In response to the evolving COVID-19 pandemic, the City of Chicago has joined the State of Illinois in issuing a Stay at Home order effective Saturday, March 21st at 5pm CT. In addition, City of Chicago facilities are closed to the public. Staff are prioritizing essential services to protect the health and safety of our residents and employees. As such, we may be delayed in responding to non-essential inquiries and service requests. To stay up to date on the City of Chicago’s COVID-19 response, please visit the City Coronavirus Response Center site.
Chicago’s building code and fire code reflect nearly 150 years of wisdom about how to build well and how to build safely in a dense urban environment. Construction requirements, however, must reflect not only the lessons of the past but also provide a framework for the future. The City of Chicago is in the middle of a multi-year effort to realign Chicago’s construction codes, based on widely-used model construction codes, while maintaining longstanding requirements that are well-adapted to local conditions. The current effort began in 2015 and is planned for completition in 2021.
In 2015, Commissioner Judith Frydland reinstated the long-dormant Electrical Commission and charged its members with developing major updates to the Chicago Electrical Code, based on the latest edition of the National Electrical Code. At the same time, she tasked a group of leaders in the elevator industry with developing a framework to update the City’s requirements for elevators and other conveyance devices based on ASME A17.1 and related standards. The new electrical code was adopted in September 2017 and became mandatory March 1, 2018. The new conveyance device code was adopted in March 2018 and became mandatory October 1, 2018.
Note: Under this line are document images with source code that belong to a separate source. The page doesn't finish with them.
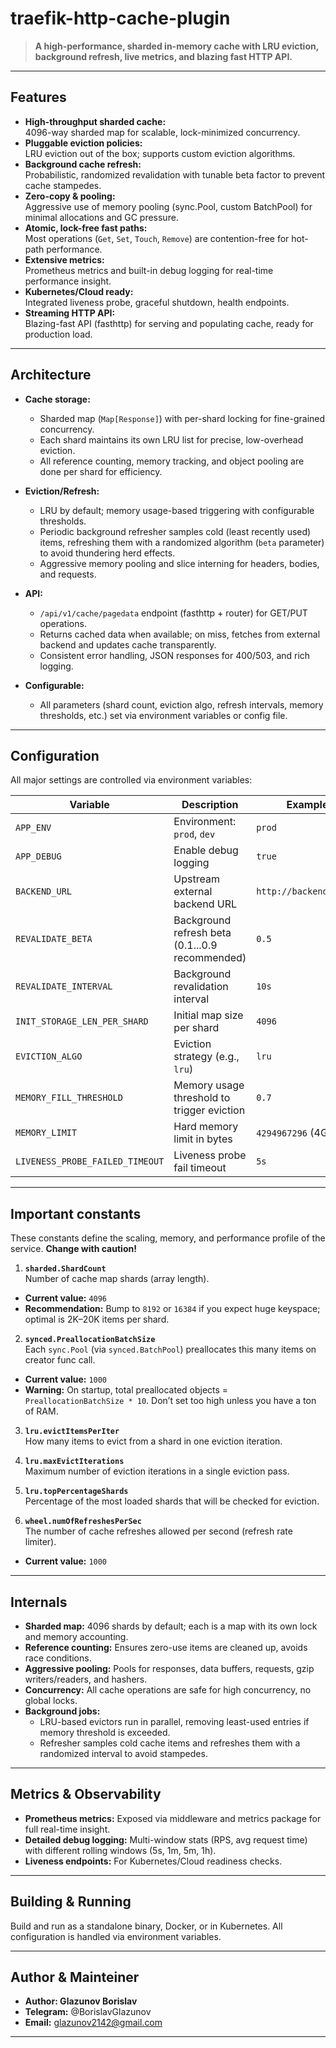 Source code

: # traefik-http-cache-plugin

> **A high-performance, sharded in-memory cache with LRU eviction, background refresh, live metrics, and blazing fast HTTP API.**

---

## Features

- **High-throughput sharded cache:**  
  4096-way sharded map for scalable, lock-minimized concurrency.
- **Pluggable eviction policies:**  
  LRU eviction out of the box; supports custom eviction algorithms.
- **Background cache refresh:**  
  Probabilistic, randomized revalidation with tunable beta factor to prevent cache stampedes.
- **Zero-copy & pooling:**  
  Aggressive use of memory pooling (sync.Pool, custom BatchPool) for minimal allocations and GC pressure.
- **Atomic, lock-free fast paths:**  
  Most operations (`Get`, `Set`, `Touch`, `Remove`) are contention-free for hot-path performance.
- **Extensive metrics:**  
  Prometheus metrics and built-in debug logging for real-time performance insight.
- **Kubernetes/Cloud ready:**  
  Integrated liveness probe, graceful shutdown, health endpoints.
- **Streaming HTTP API:**  
  Blazing-fast API (fasthttp) for serving and populating cache, ready for production load.

---

## Architecture

- **Cache storage:**
  - Sharded map (`Map[Response]`) with per-shard locking for fine-grained concurrency.
  - Each shard maintains its own LRU list for precise, low-overhead eviction.
  - All reference counting, memory tracking, and object pooling are done per shard for efficiency.

- **Eviction/Refresh:**
  - LRU by default; memory usage-based triggering with configurable thresholds.
  - Periodic background refresher samples cold (least recently used) items, refreshing them with a randomized algorithm (`beta` parameter) to avoid thundering herd effects.
  - Aggressive memory pooling and slice interning for headers, bodies, and requests.

- **API:**
  - `/api/v1/cache/pagedata` endpoint (fasthttp + router) for GET/PUT operations.
  - Returns cached data when available; on miss, fetches from external backend and updates cache transparently.
  - Consistent error handling, JSON responses for 400/503, and rich logging.

- **Configurable:**
  - All parameters (shard count, eviction algo, refresh intervals, memory thresholds, etc.) set via environment variables or config file.

---

## Configuration

All major settings are controlled via environment variables:

| Variable                        | Description                                         | Example                |
|---------------------------------|-----------------------------------------------------|------------------------|
| `APP_ENV`                       | Environment: `prod`, `dev`                          | `prod`                 |
| `APP_DEBUG`                     | Enable debug logging                                | `true`                 |
| `BACKEND_URL`                   | Upstream external backend URL                       | `http://backend:8080/` |
| `REVALIDATE_BETA`               | Background refresh beta (0.1...0.9 recommended)     | `0.5`                  |
| `REVALIDATE_INTERVAL`           | Background revalidation interval                    | `10s`                  |
| `INIT_STORAGE_LEN_PER_SHARD`    | Initial map size per shard                          | `4096`                 |
| `EVICTION_ALGO`                 | Eviction strategy (e.g., `lru`)                     | `lru`                  |
| `MEMORY_FILL_THRESHOLD`         | Memory usage threshold to trigger eviction          | `0.7`                  |
| `MEMORY_LIMIT`                  | Hard memory limit in bytes                          | `4294967296` (4GB)     |
| `LIVENESS_PROBE_FAILED_TIMEOUT` | Liveness probe fail timeout                         | `5s`                   |

---

## Important constants

These constants define the scaling, memory, and performance profile of the service. **Change with caution!**

1. **`sharded.ShardCount`**  
   Number of cache map shards (array length).
  - **Current value:** `4096`
  - **Recommendation:** Bump to `8192` or `16384` if you expect huge keyspace; optimal is 2K–20K items per shard.

2. **`synced.PreallocationBatchSize`**  
   Each `sync.Pool` (via `synced.BatchPool`) preallocates this many items on creator func call.
  - **Current value:** `1000`
  - **Warning:** On startup, total preallocated objects = `PreallocationBatchSize * 10`. Don’t set too high unless you have a ton of RAM.

3. **`lru.evictItemsPerIter`**  
   How many items to evict from a shard in one eviction iteration.

4. **`lru.maxEvictIterations`**  
   Maximum number of eviction iterations in a single eviction pass.

5. **`lru.topPercentageShards`**  
   Percentage of the most loaded shards that will be checked for eviction.

6. **`wheel.numOfRefreshesPerSec`**  
   The number of cache refreshes allowed per second (refresh rate limiter).
  - **Current value:** `1000`

---

## Internals

- **Sharded map:** 4096 shards by default; each is a map with its own lock and memory accounting.
- **Reference counting:** Ensures zero-use items are cleaned up, avoids race conditions.
- **Aggressive pooling:** Pools for responses, data buffers, requests, gzip writers/readers, and hashers.
- **Concurrency:** All cache operations are safe for high concurrency, no global locks.
- **Background jobs:**
  - LRU-based evictors run in parallel, removing least-used entries if memory threshold is exceeded.
  - Refresher samples cold cache items and refreshes them with a randomized interval to avoid stampedes.

---

## Metrics & Observability

- **Prometheus metrics:** Exposed via middleware and metrics package for full real-time insight.
- **Detailed debug logging:** Multi-window stats (RPS, avg request time) with different rolling windows (5s, 1m, 5m, 1h).
- **Liveness endpoints:** For Kubernetes/Cloud readiness checks.

---

## Building & Running

Build and run as a standalone binary, Docker, or in Kubernetes. All configuration is handled via environment variables.

---

## Author & Mainteiner

- **Author: Glazunov Borislav**
- **Telegram:** @BorislavGlazunov
- **Email:** glazunov2142@gmail.com


---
In 2018, with the Phase 1 codes updates underway, the Department of Buildings began working with other city departments and internal stakeholders to review the International Building Code and related model construction codes published by the International Code Council. Previous efforts to incorporate provisions of the IBC in Chicago had been largely unsuccessful. After developing internal drafts and a project framework, the Department recruited over 150 industry leaders to provide input. Between December 2018 and March 2019, six technical working groups met weekly to review drafts line-by-line, while a stakeholder oversight group met monthly to provide strategic insight and direction. After several spirted meetings, the stakeholder group made a consensus recommendation to move forward with adoption. A 776-page Phase 2 ordinance was adopted in April 2019.
The Phase 2 changes will phase in gradually, with new energy conservation requirements taking effect June 1, 2019; administrative changes effective July 1, 2019; and the new building code requirements becoming optional on December 1, 2019 and mandatory for permit applications started on or after August 1, 2020.
In late 2019, the Department plans to announce its framework for considering updates to plumbing and mechanical (HVAC, fuel gas) requirements. The Chicago Fire Department continues to study adoption of hazardous occupancy-related requirements found in the International Fire Code.